Keywords: Blood pressure, digit length, digit ratio, Hausa ethnic group, urbanization


How to cite this article:
Asuku AY, Danborno B, Akuyam SA, Timbuak JA, Adamu LH. Effects of urbanization on digit length, second-to-fourth digit ratio (2D:4D), and blood pressure among the hausa ethnic group of Kano, Nigeria. Niger J Basic Clin Sci 2018;15:127-31

How to cite this URL:
Asuku AY, Danborno B, Akuyam SA, Timbuak JA, Adamu LH. Effects of urbanization on digit length, second-to-fourth digit ratio (2D:4D), and blood pressure among the hausa ethnic group of Kano, Nigeria. Niger J Basic Clin Sci [serial online] 2018 [cited 2018 Sep 22];15:127-31. Available from: http://www.njbcs.net/text.asp?2018/15/2/127/241152




  Introduction Top


Urbanization is documented to be strongly associated with lifestyle changes such as physical inactivity, consumption of high fat and low fiber diet,[1],[2],[3] and increased psychological stress.[3] These urban–rural differences in lifestyle are said to account for variations in body composition, body sizes, and phenotypes,[4],[5] as well as higher urban prevalence of hypertension and other cardiometabolic risk indicators.[4],[5],[6],[7] The ratio of the second-to-fourth digit is an attractive subject currently receiving attention from investigators.[8],[9],[10] The ratio of 2nd and 4th fingers (2D:4D) is determined and transmitted through genetic inheritance and is related to prenatal exposure to testosterone.[11] Research has shown that from the moment this anthropometric characteristic is determined during the 13th– 14th week of intrauterine life,[12] it does not change either in the adolescent period or in adulthood.[13]
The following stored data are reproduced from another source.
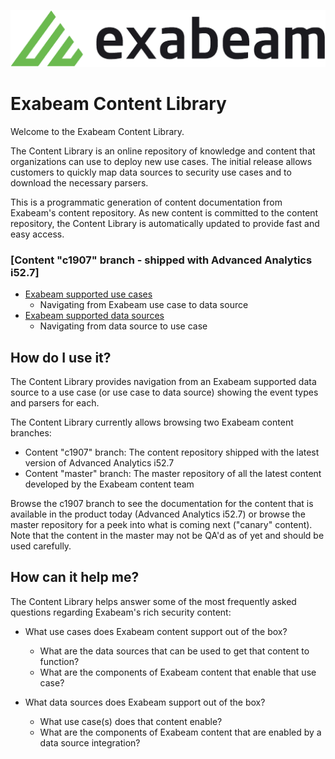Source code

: 
![Exabeam](banner.png)

# Exabeam Content Library
Welcome to the Exabeam Content Library.

The Content Library is an online repository of knowledge and content that organizations can use to deploy new use cases. The initial release allows customers to quickly map data sources to security use cases and to download the necessary parsers.

This is a programmatic generation of content documentation from Exabeam's content repository. As new content is committed to the content repository, the Content Library is automatically updated to provide fast and easy access.


### [Content "c1907" branch - shipped with Advanced Analytics i52.7]
- [Exabeam supported use cases](CDS_Tool_Output/Exabeam%20Use%20Cases.md)
  - Navigating from Exabeam use case to data source
- [Exabeam supported data sources](CDS_Tool_Output/Exabeam%20Data%20Sources.md)
  - Navigating from data source to use case

## How do I use it?
The Content Library provides navigation from an Exabeam supported data source to a use case (or use case to data source) showing the event types and parsers for each.

The Content Library currently allows browsing two Exabeam content branches: 
 - Content "c1907" branch: The content repository shipped with the latest version of Advanced Analytics i52.7
 - Content "master" branch: The master repository of all the latest content developed by the Exabeam content team

Browse the c1907 branch to see the documentation for the content that is available in the product today (Advanced Analytics i52.7) or browse the master repository for a peek into what is coming next ("canary" content). Note that the content in the master may not be QA'd as of yet and should be used carefully. 

## How can it help me?
The Content Library helps answer some of the most frequently asked questions regarding Exabeam's rich security content:

 - What use cases does Exabeam content support out of the box?
   - What are the data sources that can be used to get that content to function? 
   - What are the components of Exabeam content that enable that use case?

 - What data sources does Exabeam support out of the box?
   - What use case(s) does that content enable?
   - What are the components of Exabeam content that are enabled by a data source integration?
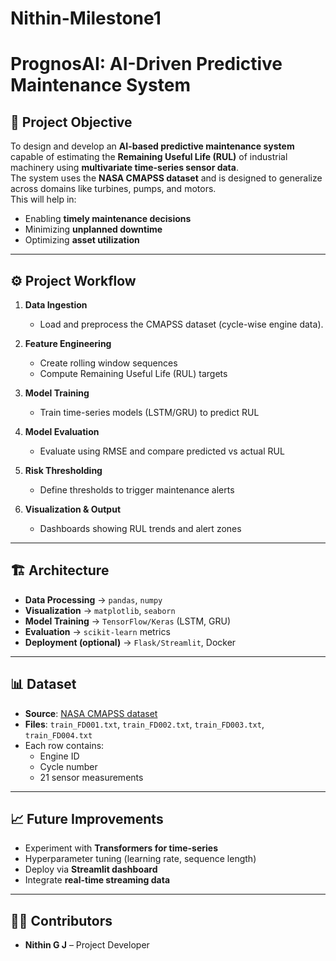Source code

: # Nithin-Milestone1
# PrognosAI: AI-Driven Predictive Maintenance System

## 📌 Project Objective
To design and develop an **AI-based predictive maintenance system** capable of estimating the **Remaining Useful Life (RUL)** of industrial machinery using **multivariate time-series sensor data**.  
The system uses the **NASA CMAPSS dataset** and is designed to generalize across domains like turbines, pumps, and motors.  
This will help in:
- Enabling **timely maintenance decisions**  
- Minimizing **unplanned downtime**  
- Optimizing **asset utilization**  

---

## ⚙️ Project Workflow
1. **Data Ingestion**  
   - Load and preprocess the CMAPSS dataset (cycle-wise engine data).  

2. **Feature Engineering**  
   - Create rolling window sequences  
   - Compute Remaining Useful Life (RUL) targets  

3. **Model Training**  
   - Train time-series models (LSTM/GRU) to predict RUL  

4. **Model Evaluation**  
   - Evaluate using RMSE and compare predicted vs actual RUL  

5. **Risk Thresholding**  
   - Define thresholds to trigger maintenance alerts  

6. **Visualization & Output**  
   - Dashboards showing RUL trends and alert zones  

---

## 🏗️ Architecture
- **Data Processing** → `pandas`, `numpy`  
- **Visualization** → `matplotlib`, `seaborn`  
- **Model Training** → `TensorFlow/Keras` (LSTM, GRU)  
- **Evaluation** → `scikit-learn` metrics  
- **Deployment (optional)** → `Flask/Streamlit`, Docker  

---

## 📊 Dataset
- **Source**: [NASA CMAPSS dataset]([https://data.nasa.gov/dataset/C-MAPSS-Aircraft-Engine-Simulator-Data/xaut-bemq](https://www.kaggle.com/datasets/palbha/cmapss-jet-engine-simulated-data))  
- **Files**: `train_FD001.txt`, `train_FD002.txt`, `train_FD003.txt`, `train_FD004.txt`  
- Each row contains:
  - Engine ID  
  - Cycle number  
  - 21 sensor measurements  

---


## 📈 Future Improvements
- Experiment with **Transformers for time-series**  
- Hyperparameter tuning (learning rate, sequence length)  
- Deploy via **Streamlit dashboard**  
- Integrate **real-time streaming data**  

---

## 🧑‍💻 Contributors
- **Nithin G J** – Project Developer  
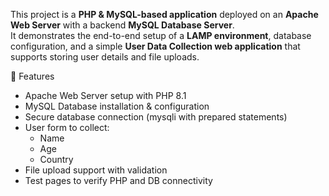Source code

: This project is a **PHP & MySQL-based application** deployed on an **Apache Web Server** with a backend **MySQL Database Server**.  
It demonstrates the end-to-end setup of a **LAMP environment**, database configuration, and a simple **User Data Collection web application** that supports storing user details and file uploads.


🚀 Features
- Apache Web Server setup with PHP 8.1
- MySQL Database installation & configuration
- Secure database connection (mysqli with prepared statements)
- User form to collect:
  - Name  
  - Age  
  - Country  
- File upload support with validation
- Test pages to verify PHP and DB connectivity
2D:4D digit ratio is regarded as a physiological marker for the prenatal concentrations of the sex hormones, testosterone and estrogen, which organize the architecture of the body and the brain and the distribution of hormone receptors.[14] Digit ratio has been associated with many biological traits including the in utero levels of testosterone, aggression, behavior, spatial ability, and academic performance.[12],[15],[16],[17],[18],[19],[20] Some disease conditions such as autism, depression and developmental psychopathology, congenital adrenal hyperplasia, and polycystic ovarian syndrome are also correlated with digit ratio.[21],[22] 2D:4D also correlates with body size and composition indices such as body mass index (BMI), chest circumference,[23] waist circumference (WC), waist-to-hip ratio (WHR),[24],[25] neonatal birth weight,[26] and hypertension.[27] Earlier reports showed that 2D:4D might be affected by ethnicity [28],[29] and latitude of the study area.[30] These studies have shown that the ethnic variation in the ratio is far greater than the difference between the sexes. In addition to the significant sexual dimorphism in 2D:4D, the mean digit ratios varied between the English, Scottish, Uygur, Han, and Jamaican children.[28] Another study on the pediatric age group showed higher ratios among the Caucasians when compared to the Blacks and the Hans ethnicity of China.[31]

The established relationship of 2D:4D with body traits such as BMI, WC, WHR, and hypertension and the reports that these traits are significantly higher in urban than rural dwellers [4],[32],[33],[34] led to our hypothesis in this study that urbanization significantly affects digit length, digit ratio, and blood pressure. Therefore, this study was conducted to test this hypothesis.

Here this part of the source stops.